Finding a Pain Point

Then I found an opening in the market, a pain point that I was experiencing (or at least that I convinced myself I was experiencing). I had been trying to keep track of my weightlifting workouts with my phone, but I just couldn’t stick with it. Every app I tried was either too hard to get to work or just wasn’t worth it to spend the time on. Usually there was a function missing that I wanted and I would always just end up going back to pencil and paper. Pencil and paper had its merits (it was easy to use), but it wasn’t easy to go back and see what weight I used on an exercise I hadn’t done in six months, or to easily estimate my 1 rep max and track it over time. There were some pretty decent apps for the iPhone, but I really wanted to use my Android phone for my workouts. Therefore I felt that I had a target market, and while I knew that it would be small, I figured it was reason enough to get started in the business.
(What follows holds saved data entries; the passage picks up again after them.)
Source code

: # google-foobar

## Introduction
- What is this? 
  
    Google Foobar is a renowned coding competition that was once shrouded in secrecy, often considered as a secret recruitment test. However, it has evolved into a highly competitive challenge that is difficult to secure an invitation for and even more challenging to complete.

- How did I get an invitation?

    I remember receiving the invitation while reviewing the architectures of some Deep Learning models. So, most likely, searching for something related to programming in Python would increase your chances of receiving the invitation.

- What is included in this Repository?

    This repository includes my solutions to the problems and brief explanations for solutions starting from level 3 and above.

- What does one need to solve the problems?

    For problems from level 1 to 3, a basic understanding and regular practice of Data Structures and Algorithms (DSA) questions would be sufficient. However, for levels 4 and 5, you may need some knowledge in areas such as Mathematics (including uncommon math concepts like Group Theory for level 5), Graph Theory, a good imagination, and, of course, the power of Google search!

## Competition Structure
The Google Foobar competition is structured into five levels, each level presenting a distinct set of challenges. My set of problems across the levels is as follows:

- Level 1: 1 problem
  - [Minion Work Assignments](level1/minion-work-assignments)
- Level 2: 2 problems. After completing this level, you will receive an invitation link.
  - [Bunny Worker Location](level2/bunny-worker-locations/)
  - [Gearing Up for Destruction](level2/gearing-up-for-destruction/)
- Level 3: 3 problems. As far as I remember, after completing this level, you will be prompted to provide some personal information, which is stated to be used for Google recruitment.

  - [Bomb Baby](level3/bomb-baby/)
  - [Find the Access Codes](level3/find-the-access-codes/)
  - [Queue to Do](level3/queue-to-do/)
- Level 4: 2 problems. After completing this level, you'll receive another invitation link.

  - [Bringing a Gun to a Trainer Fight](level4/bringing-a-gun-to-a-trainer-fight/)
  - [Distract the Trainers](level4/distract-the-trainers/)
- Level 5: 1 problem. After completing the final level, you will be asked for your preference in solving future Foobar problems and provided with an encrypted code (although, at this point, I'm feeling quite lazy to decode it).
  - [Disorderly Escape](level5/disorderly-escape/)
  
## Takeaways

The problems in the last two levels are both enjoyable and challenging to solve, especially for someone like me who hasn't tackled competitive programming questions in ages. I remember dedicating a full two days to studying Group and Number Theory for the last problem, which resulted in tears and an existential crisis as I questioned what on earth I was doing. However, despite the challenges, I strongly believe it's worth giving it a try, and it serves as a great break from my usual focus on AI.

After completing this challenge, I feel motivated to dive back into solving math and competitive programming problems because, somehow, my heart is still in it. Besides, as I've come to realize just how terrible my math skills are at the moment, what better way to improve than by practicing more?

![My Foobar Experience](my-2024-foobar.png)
The Struggle To Get Started

I spent months of nights and weekends (I’m not even sure how long) learning Android (without first learning Java, big mistake) and eventually I set up an LLC and launched my baby on the app store. Looking back it was a real peice of crap, with some obvious bugs, and I didn’t know what the hell I was doing. I had focussed quite a bit on the code to make the app functional but I taken very little time to understand testing or how the app might work on different devices or how I might get people to notice me on the store. All-in-all it was an incredible learning experience, but not one that made me feel very proud about the product that I had put out.

I spent alot of time focusing on getting as much free marketing as I could on social media and experimented a little bit with advertising, but overall I would not deem the project a success (primarily because I never got very many downloads and certainly never made much money). I continued to learn more about the programing environment, ironed out some bugs and drastically improved the user interface all the while rolling out incremental improvements to the application. I spun off a variant of the app for a niche that I thought would be easier to target keywords for. I was right and the app took off considerably faster than the first (though it still never did make much money). I needed something fresh, so I built a third app, which was much more streamlined and well-designed than the first. But, I rushed through the keyword research, Icon and other elements of the graphic design. I wasn’t particularly proud of any of that either, but I launched the app anyway. Then I added more social media elements (more plates to spin) and built a more professional looking website. All of this amounted to me making bupkis in the money department. So much for quitting my day job and buying a private island.

Seeking Knowledge

After all of this time struggling on my own I started reading books (some of them optimistic, some not so much) about how to actually succeed in the app game, and I thought to myself “you all picked a fine time to tell me.” But that wasn’t fair to the authors, I had picked a fine time to start learning what was important. I could have benefited from a mentor, because in the beginning I was my own worst enemy.